Cow location technology can help reduce frustration, stress and lost time spent seeking specific animals.
Think of this technology like the “Find My Phone” app for your smartphone. It automatically locates the cows you need and accurately pinpoints their real-time position on your barn map with one click – making your team infinitely more efficient. And it positively affects milk production and cow time budgets.
The technology fits most modern dairy facilities as long as you include infrastructure to mount a beacon, such as a barn or a fully supported sunshade. Facility layout and management styles play important roles in determining how cow locating fits into your dairy, but the highest priority areas should always be the cows requiring the most management.
Transition pens, breeding pens, and similar areas where cows require more attention are good places to install location system components initially. Pens for mid- to late-lactation cows can be added later if not included in the introductory installation.
Focus on needed tasks
For conventional and robotic dairy facilities alike, the ability to find specific animals quickly and accurately means your team can be more efficient with time. Instead of searching pens for an animal, they can spend their efforts on more mindful tasks like breeding and animal care.

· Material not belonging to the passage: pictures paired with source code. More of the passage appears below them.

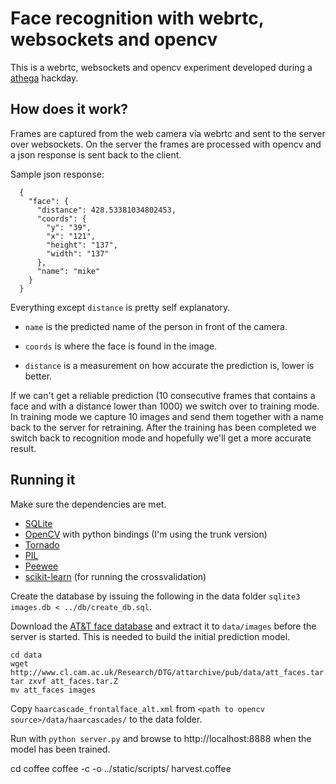 Face recognition with webrtc, websockets and opencv
==========================================
This is a webrtc, websockets and opencv experiment developed during a [athega](http://athega.se) hackday.

How does it work?
-------------------
Frames are captured from the web camera via webrtc and sent to the server over websockets. On the server the frames are processed with opencv and a json response is sent back to the client.

Sample json response:

      {
        "face": {
          "distance": 428.53381034802453,
          "coords": {
            "y": "39",
            "x": "121",
            "height": "137",
            "width": "137"
          },
          "name": "mike"
        }
      }

Everything except `distance` is pretty self explanatory.

* `name` is the predicted name of the person in front of the camera.

* `coords` is where the face is found in the image.

* `distance` is a measurement on how accurate the prediction is, lower is better.

If we can't get a reliable prediction (10 consecutive frames that contains a face and with a distance lower than 1000) we switch over to training mode. In training mode we capture 10 images and send them together with a name back to the server for retraining. After the training has been completed we switch back to recognition mode and hopefully we'll get a more accurate result.

Running it
----------
Make sure the dependencies are met.

* [SQLite](http://www.sqlite.org/)
* [OpenCV](http://opencv.org) with python bindings (I'm using the trunk version)
* [Tornado](http://www.tornadoweb.org)
* [PIL](http://www.pythonware.com/products/pil/)
* [Peewee](https://github.com/coleifer/peewee)
* [scikit-learn](http://scikit-learn.org/stable/) (for running the crossvalidation)

Create the database by issuing the following in the data folder `sqlite3 images.db < ../db/create_db.sql`.

Download the [AT&T face database](http://www.cl.cam.ac.uk/research/dtg/attarchive/facedatabase.html) and extract it to `data/images` before the server is started. This is needed to build the initial prediction model.

    cd data
    wget http://www.cl.cam.ac.uk/Research/DTG/attarchive/pub/data/att_faces.tar.Z
    tar zxvf att_faces.tar.Z
    mv att_faces images

Copy `haarcascade_frontalface_alt.xml` from `<path to opencv source>/data/haarcascades/` to the data folder.

Run with `python server.py` and browse to http://localhost:8888 when the model has been trained.

cd coffee
coffee -c -o ../static/scripts/ harvest.coffee
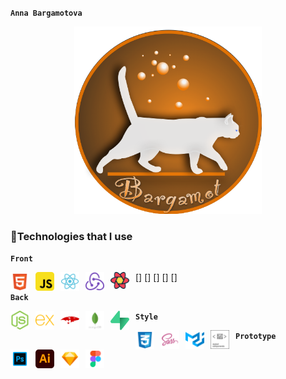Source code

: **`Anna Bargamotova`**

<div align="center">
<!-- ![logo](/logo/Cat_logo.png) -->
  <img src="/logo/Cat_logo.png" width="300" height="300"/>
</div>


### 🧰Technologies that I use 

**<p align="left" width="100%">`Front`</p>**

[<img align="left" alt="sign" width="30" style="padding-right:10px" src="/icons/html.svg"/>]
[<img align="left" alt="sign" width="30" style="padding-right:10px" src="/icons/javascript.svg"/>]
[<img align="left" alt="sign" width="30" style="padding-right:10px" src="/icons/react.svg"/>]
[<img align="left" alt="sign" width="30" style="padding-right:10px" src="/icons/redux.svg"/>]
[<img align="left" alt="sign" width="30" style="padding-right:10px" src="/icons/react-query.svg"/>]


  

**<p align="left" width="100%">`Back`</p>**
<img align="left" alt="sign" width="30" style="padding-right:10px" src="/icons/nodejs.svg"/>
<img align="left" alt="sign" width="30" style="padding-right:10px" src="/icons/express.svg"/>
<img align="left" alt="sign" width="30" style="padding-right:10px" src="/icons/mongoose.svg"/>
<img align="left" alt="sign" width="30" style="padding-right:10px" src="/icons/mongo.svg"/>
<img align="left" alt="sign" width="30" style="padding-right:10px" src="/icons/supabase.svg"/>

  
  
**<p align="left" width="100%">`Style`</p>**
<img align="left" alt="sign" width="30" style="padding-right:10px" src="/icons/css.svg"/>
<img align="left" alt="sign" width="30" style="padding-right:10px" src="/icons/sass.svg"/>
<img align="left" alt="sign" width="30" style="padding-right:10px" src="/icons/materialui.svg"/>
<img align="left" alt="sign" width="30" style="padding-right:10px" src="/icons/styled.svg"/>
  
 
**<p align="left" width="100%">`Prototype`</p>**
<img align="left" alt="sign" width="30" style="padding-right:10px" src="/icons/photoshop.svg"/>
<img align="left" alt="sign" width="30" style="padding-right:10px" src="/icons/adobe.svg"/>
<img align="left" alt="sign" width="30" style="padding-right:10px" src="/icons/sketch.svg"/>
<img align="left" alt="sign" width="30" style="padding-right:10px" src="/icons/figma.svg"/>
<br/>
<!--
**Bargamotova/Bargamotova** is a ✨ _special_ ✨ repository because its `README.md` (this file) appears on your GitHub profile.

Here are some ideas to get you started:

- 🔭 I’m currently working on ...
- 🌱 I’m currently learning ...
- 👯 I’m looking to collaborate on ...
- 🤔 I’m looking for help with ...
- 💬 Ask me about ...
- 📫 How to reach me: ...
- 😄 Pronouns: ...
- ⚡ Fun fact: ...
-->
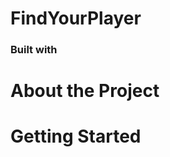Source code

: # FindYourPlayer
### Built with
# About the Project
# Getting Started

<!-- MARKDOWN LINKS & IMAGES -->
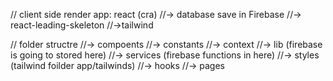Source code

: 

// client side render app: react (cra)
  //-> database save in Firebase
  //-> react-leading-skeleton
  //->tailwind


  // folder structre
    //-> compoents
    //-> constants
    //-> context
    //-> lib (firebase is going to stored here)
    //-> services (firebase functions in here)
    //-> styles (tailwind foilder app/tailwinds)
    //-> hooks
    //-> pages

Cow locating technology frees up labor to do different jobs on the farm, jobs that sometimes are a higher priority than hunting down the few animals you're trying to find. This technology allows dairies to pivot and reallocate where their labor spends time.
Depending on how the technology is used, cow locating has been able to free up the equivalent of a full-time person to do other tasks on the farm.
Of course, before investing in any technology seek employee buy-in and develop a plan for implementation so employees can feel it's a part of their success and not a threat to their role or position on the farm.
Reduce interruptions to cow routines
Your team isn’t the only part of your farm affected by more targeted herd interactions. Cows benefit too.
The fewer interactions you have with cows throughout their day, the better. Let her do what she likes to do – eat, drink and lie down. If we can easily and remotely find a cow, we don't have to disrupt an entire pen looking for one out of 200 herd mates. It's critical to minimize human-cow interactions and let cows be cows.
While it’s difficult to assign a specific price tag to reduced herd interactions, anecdotally, dairies report increased milk production of 1-2 pounds per cow per day thanks to less time away from feed and water for the whole group, not just those that require attention.
The success of cow locating comes down to the data points you're monitoring, your farm's progressiveness, your labor force and how you want people to interact with your herd.